The Lambert-Beer Law introduces the concept of absorbance (A) of a sample as $A=log\frac{I}{I_0}$. Where $I_0$ represents the intensity of the incident light and I the intensity of the light passing through the cell. We can also express absorbance as a function of cuvette length and solute concentration. \begin{equation} A=log\frac{I_0}{I}=\epsilon\cdot c\cdot l \end{equation} Where $l$ is the length of the cuvette in cm, $c$ represents the concentration of solute in mol/l and $\epsilon$ is the molar absorptivity (molar extinction coefficient) measured in l/mol.cm.

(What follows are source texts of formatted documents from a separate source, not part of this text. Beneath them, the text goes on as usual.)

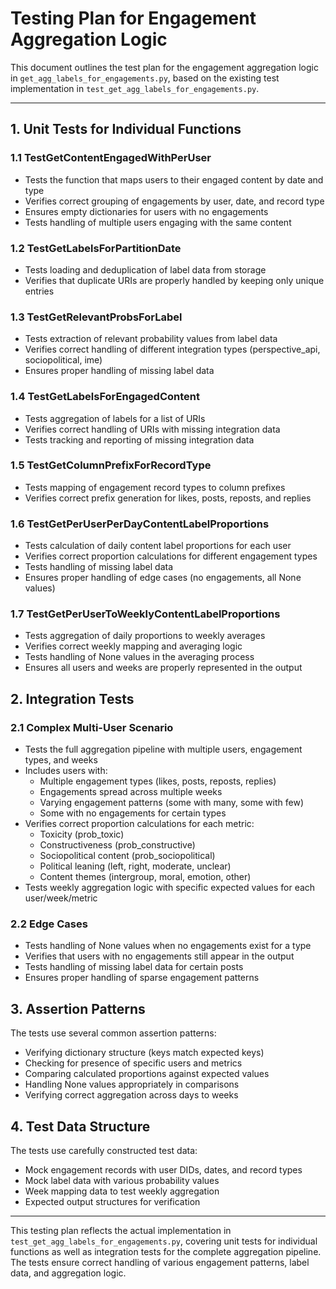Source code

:# Testing Plan for Engagement Aggregation Logic

This document outlines the test plan for the engagement aggregation logic in `get_agg_labels_for_engagements.py`, based on the existing test implementation in `test_get_agg_labels_for_engagements.py`.

---

## 1. Unit Tests for Individual Functions

### 1.1 TestGetContentEngagedWithPerUser
- Tests the function that maps users to their engaged content by date and type
- Verifies correct grouping of engagements by user, date, and record type
- Ensures empty dictionaries for users with no engagements
- Tests handling of multiple users engaging with the same content

### 1.2 TestGetLabelsForPartitionDate
- Tests loading and deduplication of label data from storage
- Verifies that duplicate URIs are properly handled by keeping only unique entries

### 1.3 TestGetRelevantProbsForLabel
- Tests extraction of relevant probability values from label data
- Verifies correct handling of different integration types (perspective_api, sociopolitical, ime)
- Ensures proper handling of missing label data

### 1.4 TestGetLabelsForEngagedContent
- Tests aggregation of labels for a list of URIs
- Verifies correct handling of URIs with missing integration data
- Tests tracking and reporting of missing integration data

### 1.5 TestGetColumnPrefixForRecordType
- Tests mapping of engagement record types to column prefixes
- Verifies correct prefix generation for likes, posts, reposts, and replies

### 1.6 TestGetPerUserPerDayContentLabelProportions
- Tests calculation of daily content label proportions for each user
- Verifies correct proportion calculations for different engagement types
- Tests handling of missing label data
- Ensures proper handling of edge cases (no engagements, all None values)

### 1.7 TestGetPerUserToWeeklyContentLabelProportions
- Tests aggregation of daily proportions to weekly averages
- Verifies correct weekly mapping and averaging logic
- Tests handling of None values in the averaging process
- Ensures all users and weeks are properly represented in the output

## 2. Integration Tests

### 2.1 Complex Multi-User Scenario
- Tests the full aggregation pipeline with multiple users, engagement types, and weeks
- Includes users with:
  - Multiple engagement types (likes, posts, reposts, replies)
  - Engagements spread across multiple weeks
  - Varying engagement patterns (some with many, some with few)
  - Some with no engagements for certain types
- Verifies correct proportion calculations for each metric:
  - Toxicity (prob_toxic)
  - Constructiveness (prob_constructive)
  - Sociopolitical content (prob_sociopolitical)
  - Political leaning (left, right, moderate, unclear)
  - Content themes (intergroup, moral, emotion, other)
- Tests weekly aggregation logic with specific expected values for each user/week/metric

### 2.2 Edge Cases
- Tests handling of None values when no engagements exist for a type
- Verifies that users with no engagements still appear in the output
- Tests handling of missing label data for certain posts
- Ensures proper handling of sparse engagement patterns

## 3. Assertion Patterns

The tests use several common assertion patterns:
- Verifying dictionary structure (keys match expected keys)
- Checking for presence of specific users and metrics
- Comparing calculated proportions against expected values
- Handling None values appropriately in comparisons
- Verifying correct aggregation across days to weeks

## 4. Test Data Structure

The tests use carefully constructed test data:
- Mock engagement records with user DIDs, dates, and record types
- Mock label data with various probability values
- Week mapping data to test weekly aggregation
- Expected output structures for verification

---

This testing plan reflects the actual implementation in `test_get_agg_labels_for_engagements.py`, covering unit tests for individual functions as well as integration tests for the complete aggregation pipeline. The tests ensure correct handling of various engagement patterns, label data, and aggregation logic.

For a given concentration and cuvette length, the molar absorptivity determines whether the intensity of the band (absorbance) is high or low. It is very common to represent $log\epsilon$ in ordinates instead of the absorbance, in abscissas the wavelength is represented. To see the importance of the molar absorptivity coefficient, we will compare its value in the $\pi \rightarrow\pi^{\ast}$ transition of 1,3-butadiene ($\lambda =217\;nm$), which presents a $\epsilon =21000\;l/mol.cm$ ($log\epsilon=4.32$), with the transition $n\rightarrow \pi^{\ast}$ of acetone ($\lambda =280\ ;nm$) which presents $\epsilon =12\;l/mol.cm$ ($log\epsilon =1.08$). In the case of 1,3-butadiene an intense band is observed while in acetone it corresponds to a very low intensity band (forbidden transition). In general, those with a molar absorptivity of less than 100 l/mol.cm are considered prohibited transitions.